**Data for analysis**
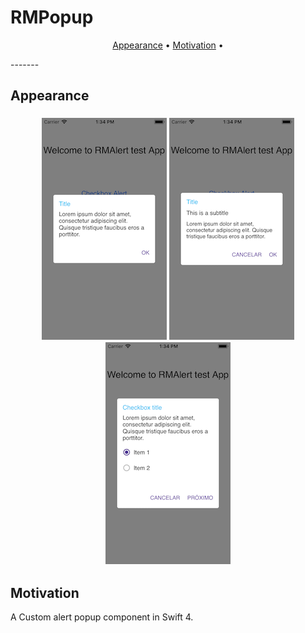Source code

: # RMPopup

<p align="center">
<a href="#appearance">Appearance</a> &bull;
<a href="#motivation">Motivation</a> &bull;
</p>
-------

## Appearance

<h3 align="center">
<img src="assets/RMCalendar-screens1.png" alt="RMPopup" />
<img src="assets/RMCalendar-screens2.png" alt="RMPopup" />
<img src="assets/RMCalendar-screens3.png" alt="RMPopup" />
</h3>

## Motivation

A Custom alert popup component in Swift 4.
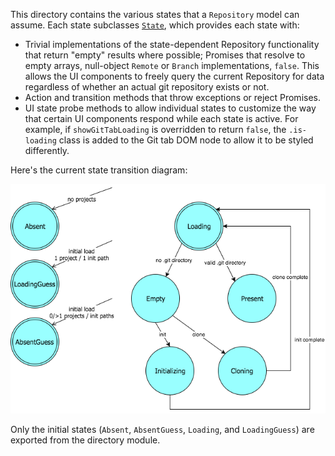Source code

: This directory contains the various states that a `Repository` model can assume. Each state subclasses [`State`](./state.js), which provides each state with:

* Trivial implementations of the state-dependent Repository functionality that return "empty" results where possible; Promises that resolve to empty arrays, null-object `Remote` or `Branch` implementations, `false`. This allows the UI components to freely query the current Repository for data regardless of whether an actual git repository exists or not.
* Action and transition methods that throw exceptions or reject Promises.
* UI state probe methods to allow individual states to customize the way that certain UI components respond while each state is active. For example, if `showGitTabLoading` is overridden to return `false`, the `.is-loading` class is added to the Git tab DOM node to allow it to be styled differently.

Here's the current state transition diagram:

![state transition diagram](./repo-states.png)

Only the initial states (`Absent`, `AbsentGuess`, `Loading`, and `LoadingGuess`) are exported from the directory module.
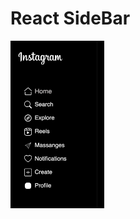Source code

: # React SideBar

<img src="src/img/instaSide.png" alt="Описание вашего изображения" style="max-width: 150px;" />


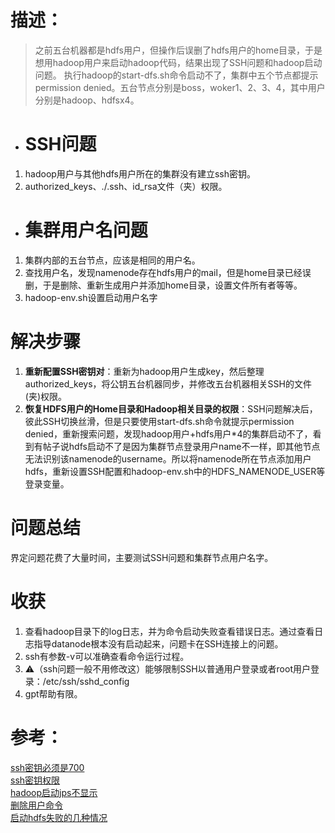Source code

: # 描述：  
> 之前五台机器都是hdfs用户，但操作后误删了hdfs用户的home目录，于是想用hadoop用户来启动hadoop代码，结果出现了SSH问题和hadoop启动问题。
> 执行hadoop的start-dfs.sh命令启动不了，集群中五个节点都提示permission denied。五台节点分别是boss，woker1、2、3、4，其中用户分别是hadoop、hdfsx4。
- # SSH问题
1. hadoop用户与其他hdfs用户所在的集群没有建立ssh密钥。
2. authorized_keys、./.ssh、id_rsa文件（夹）权限。
- # 集群用户名问题
1. 集群内部的五台节点，应该是相同的用户名。
2. 查找用户名，发现namenode存在hdfs用户的mail，但是home目录已经误删，于是删除、重新生成用户并添加home目录，设置文件所有者等等。
3. hadoop-env.sh设置启动用户名字
# 解决步骤
1. **重新配置SSH密钥对**：重新为hadoop用户生成key，然后整理authorized_keys，将公钥五台机器同步，并修改五台机器相关SSH的文件(夹)权限。
2. **恢复HDFS用户的Home目录和Hadoop相关目录的权限**：SSH问题解决后，彼此SSH切换丝滑，但是只要使用start-dfs.sh命令就提示permission denied，重新搜索问题，发现hadoop用户+hdfs用户*4的集群启动不了，看到有帖子说hdfs启动不了是因为集群节点登录用户name不一样，即其他节点无法识别该namenode的username。所以将namenode所在节点添加用户hdfs，重新设置SSH配置和hadoop-env.sh中的HDFS_NAMENODE_USER等登录变量。
# 问题总结
界定问题花费了大量时间，主要测试SSH问题和集群节点用户名字。
# 收获
1. 查看hadoop目录下的log日志，并为命令启动失败查看错误日志。通过查看日志指导datanode根本没有启动起来，问题卡在SSH连接上的问题。
2. ssh有参数-v可以准确查看命令运行过程。
3. ⚠️（ssh问题一般不用修改这）能够限制SSH以普通用户登录或者root用户登录：/etc/ssh/sshd_config
4. gpt帮助有限。
# 参考：
[ssh密钥必须是700](https://www.jianshu.com/p/7de5a612799e)  
[ssh密钥权限](https://blog.51cto.com/merrycheng/1340280)  
[hadoop启动jps不显示](https://blog.csdn.net/NIE_WIN/article/details/120741695)  
[删除用户命令](https://askubuntu.com/questions/459365/how-to-delete-a-user-its-home-folder-safely)  
[启动hdfs失败的几种情况](https://www.cnblogs.com/suhaha/p/9440557.html)  
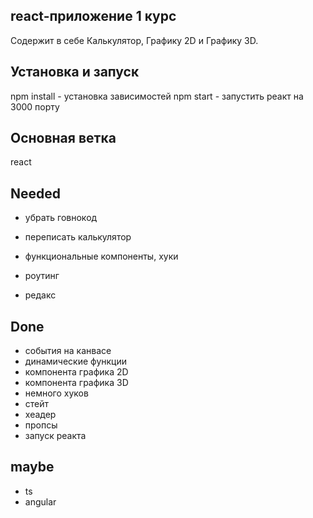 ## react-приложение 1 курс
Содержит в себе Калькулятор, Графику 2D и Графику 3D.

## Установка и запуск
npm install - установка зависимостей
npm start - запустить реакт на 3000 порту

## Основная ветка
react

## Needed
* убрать говнокод
* переписать калькулятор

* функциональные компоненты, хуки
* роутинг
* редакс

## Done
* события на канвасе
* динамические функции
* компонента графика 2D
* компонента графика 3D
* немного хуков
* стейт
* хеадер
* пропсы
* запуск реакта

## maybe
* ts
* angular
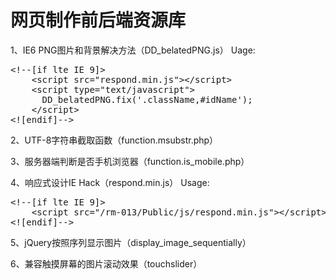网页制作前后端资源库
==================

1、IE6 PNG图片和背景解决方法（DD_belatedPNG.js）
Uage:
<pre>
&lt;!--[if lte IE 9]&gt;
	&lt;script src=&quot;respond.min.js&quot;&gt;&lt;/script&gt;
	&lt;script type=&quot;text/javascript&quot;&gt;
	  DD_belatedPNG.fix('.className,#idName'); 
	&lt;/script&gt;
&lt;![endif]--&gt;
</pre>
2、UTF-8字符串截取函数（function.msubstr.php）

3、服务器端判断是否手机浏览器（function.is_mobile.php）

4、响应式设计IE Hack（respond.min.js）
Usage:
<pre>
&lt;!--[if lte IE 9]&gt;  
	&lt;script src=&quot;/rm-013/Public/js/respond.min.js&quot;&gt;&lt;/script&gt;
&lt;![endif]--&gt;
</pre>
5、jQuery按照序列显示图片（display_image_sequentially）

6、兼容触摸屏幕的图片滚动效果（touchslider）
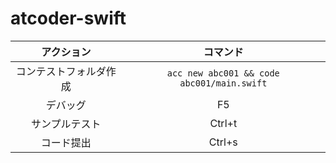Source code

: # atcoder-swift

|   アクション   |   コマンド   |
| :--: | :--: |
|   コンテストフォルダ作成   |   `acc new abc001 && code abc001/main.swift`   |
|   デバッグ   |   F5   |
|   サンプルテスト   |   Ctrl+t   |
|   コード提出   |   Ctrl+s   |
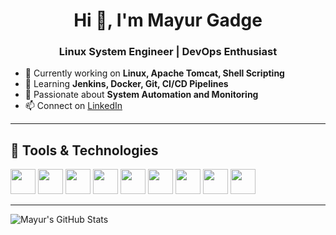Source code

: <h1 align="center">Hi 👋, I'm Mayur Gadge</h1>
<h3 align="center">Linux System Engineer | DevOps Enthusiast</h3>

- 🔧 Currently working on **Linux, Apache Tomcat, Shell Scripting**
- 🌱 Learning **Jenkins, Docker, Git, CI/CD Pipelines**
- 🚀 Passionate about **System Automation and Monitoring**
- 📫 Connect on [LinkedIn](https://www.linkedin.com/in/mayurgadge)

---

## 🚀 Tools & Technologies

<p align="left">
  <img src="https://cdn.jsdelivr.net/gh/devicons/devicon/icons/linux/linux-original.svg" width="40" />
  <img src="https://cdn.jsdelivr.net/gh/devicons/devicon/icons/bash/bash-original.svg" width="40" />
  <img src="https://cdn.jsdelivr.net/gh/devicons/devicon/icons/git/git-original.svg" width="40" />
  <img src="https://cdn.jsdelivr.net/gh/devicons/devicon/icons/github/github-original.svg" width="40" />
  <img src="https://cdn.jsdelivr.net/gh/devicons/devicon/icons/docker/docker-original.svg" width="40" />
  <img src="https://cdn.jsdelivr.net/gh/devicons/devicon/icons/jenkins/jenkins-original.svg" width="40" />
  <img src="https://cdn.jsdelivr.net/gh/devicons/devicon/icons/java/java-original.svg" width="40" />
  <img src="https://cdn.jsdelivr.net/gh/devicons/devicon/icons/tomcat/tomcat-original.svg" width="40" />
  <img src="https://cdn.jsdelivr.net/gh/devicons/devicon/icons/amazonwebservices/amazonwebservices-original.svg" width="40" />
</p>


---


![Mayur's GitHub Stats](https://github-readme-stats.vercel.app/api?username=mayurgadge&show_icons=true&theme=dark)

**What you need to do**
Reproduce the full material exactly, excluding the pictures.

**Exercise response**
Source code

: # RMPopup

<p align="center">
<a href="#appearance">Appearance</a> &bull;
<a href="#motivation">Motivation</a> &bull;
</p>
-------

## Appearance

<h3 align="center">
<img src="assets/RMCalendar-screens1.png" alt="RMPopup" />
<img src="assets/RMCalendar-screens2.png" alt="RMPopup" />
<img src="assets/RMCalendar-screens3.png" alt="RMPopup" />
</h3>

## Motivation

A Custom alert popup component in Swift 4.
Source code

: This directory contains the various states that a `Repository` model can assume. Each state subclasses [`State`](./state.js), which provides each state with:

* Trivial implementations of the state-dependent Repository functionality that return "empty" results where possible; Promises that resolve to empty arrays, null-object `Remote` or `Branch` implementations, `false`. This allows the UI components to freely query the current Repository for data regardless of whether an actual git repository exists or not.
* Action and transition methods that throw exceptions or reject Promises.
* UI state probe methods to allow individual states to customize the way that certain UI components respond while each state is active. For example, if `showGitTabLoading` is overridden to return `false`, the `.is-loading` class is added to the Git tab DOM node to allow it to be styled differently.

Here's the current state transition diagram:

![state transition diagram](./repo-states.png)

Only the initial states (`Absent`, `AbsentGuess`, `Loading`, and `LoadingGuess`) are exported from the directory module.
Source code

: # React SideBar

<img src="src/img/instaSide.png" alt="Описание вашего изображения" style="max-width: 150px;" />


Source code

: # 描述：  
> 之前五台机器都是hdfs用户，但操作后误删了hdfs用户的home目录，于是想用hadoop用户来启动hadoop代码，结果出现了SSH问题和hadoop启动问题。
> 执行hadoop的start-dfs.sh命令启动不了，集群中五个节点都提示permission denied。五台节点分别是boss，woker1、2、3、4，其中用户分别是hadoop、hdfsx4。
- # SSH问题
1. hadoop用户与其他hdfs用户所在的集群没有建立ssh密钥。
2. authorized_keys、./.ssh、id_rsa文件（夹）权限。
- # 集群用户名问题
1. 集群内部的五台节点，应该是相同的用户名。
2. 查找用户名，发现namenode存在hdfs用户的mail，但是home目录已经误删，于是删除、重新生成用户并添加home目录，设置文件所有者等等。
3. hadoop-env.sh设置启动用户名字
# 解决步骤
1. **重新配置SSH密钥对**：重新为hadoop用户生成key，然后整理authorized_keys，将公钥五台机器同步，并修改五台机器相关SSH的文件(夹)权限。
2. **恢复HDFS用户的Home目录和Hadoop相关目录的权限**：SSH问题解决后，彼此SSH切换丝滑，但是只要使用start-dfs.sh命令就提示permission denied，重新搜索问题，发现hadoop用户+hdfs用户*4的集群启动不了，看到有帖子说hdfs启动不了是因为集群节点登录用户name不一样，即其他节点无法识别该namenode的username。所以将namenode所在节点添加用户hdfs，重新设置SSH配置和hadoop-env.sh中的HDFS_NAMENODE_USER等登录变量。
# 问题总结
界定问题花费了大量时间，主要测试SSH问题和集群节点用户名字。
# 收获
1. 查看hadoop目录下的log日志，并为命令启动失败查看错误日志。通过查看日志指导datanode根本没有启动起来，问题卡在SSH连接上的问题。
2. ssh有参数-v可以准确查看命令运行过程。
3. ⚠️（ssh问题一般不用修改这）能够限制SSH以普通用户登录或者root用户登录：/etc/ssh/sshd_config
4. gpt帮助有限。
# 参考：
[ssh密钥必须是700](https://www.jianshu.com/p/7de5a612799e)  
[ssh密钥权限](https://blog.51cto.com/merrycheng/1340280)  
[hadoop启动jps不显示](https://blog.csdn.net/NIE_WIN/article/details/120741695)  
[删除用户命令](https://askubuntu.com/questions/459365/how-to-delete-a-user-its-home-folder-safely)  
[启动hdfs失败的几种情况](https://www.cnblogs.com/suhaha/p/9440557.html)  
 ## react-приложение 1 курс
Содержит в себе Калькулятор, Графику 2D и Графику 3D.

## Установка и запуск
npm install - установка зависимостей
npm start - запустить реакт на 3000 порту

## Основная ветка
react

## Needed
* убрать говнокод
* переписать калькулятор

* функциональные компоненты, хуки
* роутинг
* редакс

## Done
* события на канвасе
* динамические функции
* компонента графика 2D
* компонента графика 3D
* немного хуков
* стейт
* хеадер
* пропсы
* запуск реакта

## maybe
* ts
* angular
网页制作前后端资源库
==================

1、IE6 PNG图片和背景解决方法（DD_belatedPNG.js）
Uage:
<pre>
&lt;!--[if lte IE 9]&gt;
	&lt;script src=&quot;respond.min.js&quot;&gt;&lt;/script&gt;
	&lt;script type=&quot;text/javascript&quot;&gt;
	  DD_belatedPNG.fix('.className,#idName'); 
	&lt;/script&gt;
&lt;![endif]--&gt;
</pre>
2、UTF-8字符串截取函数（function.msubstr.php）

3、服务器端判断是否手机浏览器（function.is_mobile.php）

4、响应式设计IE Hack（respond.min.js）
Usage:
<pre>
&lt;!--[if lte IE 9]&gt;  
	&lt;script src=&quot;/rm-013/Public/js/respond.min.js&quot;&gt;&lt;/script&gt;
&lt;![endif]--&gt;
</pre>
5、jQuery按照序列显示图片（display_image_sequentially）

6、兼容触摸屏幕的图片滚动效果（touchslider）
Source code

: # atcoder-swift

|   アクション   |   コマンド   |
| :--: | :--: |
|   コンテストフォルダ作成   |   `acc new abc001 && code abc001/main.swift`   |
|   デバッグ   |   F5   |
|   サンプルテスト   |   Ctrl+t   |
|   コード提出   |   Ctrl+s   |
Source code

: <h1 align="center">Hi 👋, I'm Mayur Gadge</h1>
<h3 align="center">Linux System Engineer | DevOps Enthusiast</h3>

- 🔧 Currently working on **Linux, Apache Tomcat, Shell Scripting**
- 🌱 Learning **Jenkins, Docker, Git, CI/CD Pipelines**
- 🚀 Passionate about **System Automation and Monitoring**
- 📫 Connect on [LinkedIn](https://www.linkedin.com/in/mayurgadge)

---

## 🚀 Tools & Technologies

<p align="left">
  <img src="https://cdn.jsdelivr.net/gh/devicons/devicon/icons/linux/linux-original.svg" width="40" />
  <img src="https://cdn.jsdelivr.net/gh/devicons/devicon/icons/bash/bash-original.svg" width="40" />
  <img src="https://cdn.jsdelivr.net/gh/devicons/devicon/icons/git/git-original.svg" width="40" />
  <img src="https://cdn.jsdelivr.net/gh/devicons/devicon/icons/github/github-original.svg" width="40" />
  <img src="https://cdn.jsdelivr.net/gh/devicons/devicon/icons/docker/docker-original.svg" width="40" />
  <img src="https://cdn.jsdelivr.net/gh/devicons/devicon/icons/jenkins/jenkins-original.svg" width="40" />
  <img src="https://cdn.jsdelivr.net/gh/devicons/devicon/icons/java/java-original.svg" width="40" />
  <img src="https://cdn.jsdelivr.net/gh/devicons/devicon/icons/tomcat/tomcat-original.svg" width="40" />
  <img src="https://cdn.jsdelivr.net/gh/devicons/devicon/icons/amazonwebservices/amazonwebservices-original.svg" width="40" />
</p>


---


![Mayur's GitHub Stats](https://github-readme-stats.vercel.app/api?username=mayurgadge&show_icons=true&theme=dark)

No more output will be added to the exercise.